Data for processing:

BEGIN

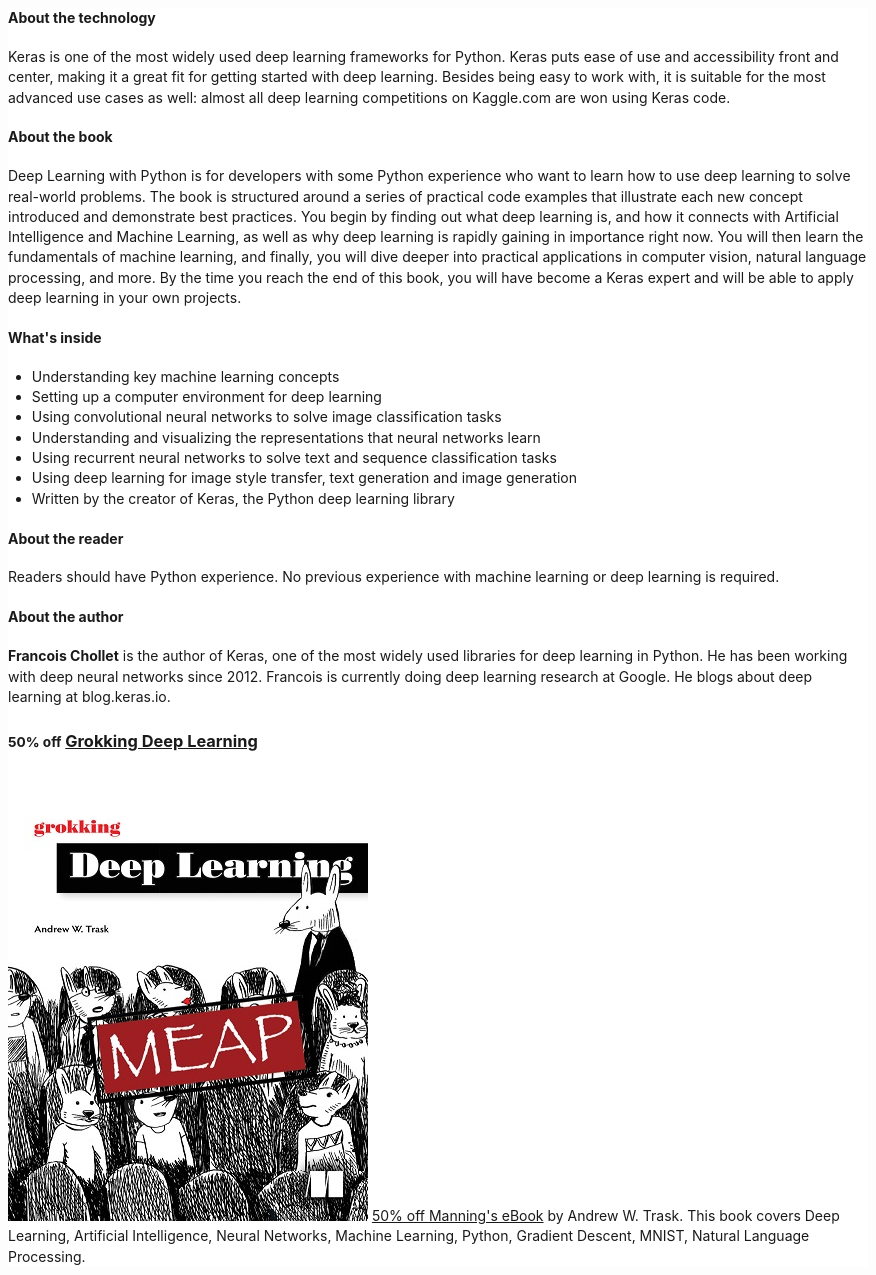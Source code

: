 #### About the technology
Keras is one of the most widely used deep learning frameworks for Python. Keras puts ease of use and accessibility front and center, making it a great fit for getting started with deep learning. Besides being easy to work with, it is suitable for the most advanced use cases as well: almost all deep learning competitions on Kaggle.com are won using Keras code.

#### About the book
Deep Learning with Python is for developers with some Python experience who want to learn how to use deep learning to solve real-world problems. The book is structured around a series of practical code examples that illustrate each new concept introduced and demonstrate best practices. You begin by finding out what deep learning is, and how it connects with Artificial Intelligence and Machine Learning, as well as why deep learning is rapidly gaining in importance right now. You will then learn the fundamentals of machine learning, and finally, you will dive deeper into practical applications in computer vision, natural language processing, and more. By the time you reach the end of this book, you will have become a Keras expert and will be able to apply deep learning in your own projects.

#### What's inside
* Understanding key machine learning concepts
* Setting up a computer environment for deep learning
* Using convolutional neural networks to solve image classification tasks
* Understanding and visualizing the representations that neural networks learn
* Using recurrent neural networks to solve text and sequence classification tasks
* Using deep learning for image style transfer, text generation and image generation
* Written by the creator of Keras, the Python deep learning library

#### About the reader
Readers should have Python experience. No previous experience with machine learning or deep learning is required.

#### About the author
**Francois Chollet** is the author of Keras, one of the most widely used libraries for deep learning in Python. He has been working with deep neural networks since 2012. Francois is currently doing deep learning research at Google. He blogs about deep learning at blog.keras.io.

### <a name="manning-daily-3"></a><small>50% off</small> [Grokking Deep Learning](https://www.manning.com/dotd) 
[![Grokking Deep Learning](/assets/img/learning/manning/grokking-deep-learning.png)](https://www.manning.com/dotd)
[50% off Manning's eBook](https://www.manning.com/dotd) by Andrew W. Trask. This book covers Deep Learning, Artificial Intelligence, Neural Networks, Machine Learning, Python, Gradient Descent, MNIST, Natural Language Processing.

END

Problem requirements:
No picture belongs in the answer, but every word of the records above does, exactly as given.

Exercise response:
Source code

: #### About the technology
Keras is one of the most widely used deep learning frameworks for Python. Keras puts ease of use and accessibility front and center, making it a great fit for getting started with deep learning. Besides being easy to work with, it is suitable for the most advanced use cases as well: almost all deep learning competitions on Kaggle.com are won using Keras code.

#### About the book
Deep Learning with Python is for developers with some Python experience who want to learn how to use deep learning to solve real-world problems. The book is structured around a series of practical code examples that illustrate each new concept introduced and demonstrate best practices. You begin by finding out what deep learning is, and how it connects with Artificial Intelligence and Machine Learning, as well as why deep learning is rapidly gaining in importance right now. You will then learn the fundamentals of machine learning, and finally, you will dive deeper into practical applications in computer vision, natural language processing, and more. By the time you reach the end of this book, you will have become a Keras expert and will be able to apply deep learning in your own projects.

#### What's inside
* Understanding key machine learning concepts
* Setting up a computer environment for deep learning
* Using convolutional neural networks to solve image classification tasks
* Understanding and visualizing the representations that neural networks learn
* Using recurrent neural networks to solve text and sequence classification tasks
* Using deep learning for image style transfer, text generation and image generation
* Written by the creator of Keras, the Python deep learning library

#### About the reader
Readers should have Python experience. No previous experience with machine learning or deep learning is required.

#### About the author
**Francois Chollet** is the author of Keras, one of the most widely used libraries for deep learning in Python. He has been working with deep neural networks since 2012. Francois is currently doing deep learning research at Google. He blogs about deep learning at blog.keras.io.

### <a name="manning-daily-3"></a><small>50% off</small> [Grokking Deep Learning](https://www.manning.com/dotd) 
[![Grokking Deep Learning](/assets/img/learning/manning/grokking-deep-learning.png)](https://www.manning.com/dotd)
[50% off Manning's eBook](https://www.manning.com/dotd) by Andrew W. Trask. This book covers Deep Learning, Artificial Intelligence, Neural Networks, Machine Learning, Python, Gradient Descent, MNIST, Natural Language Processing.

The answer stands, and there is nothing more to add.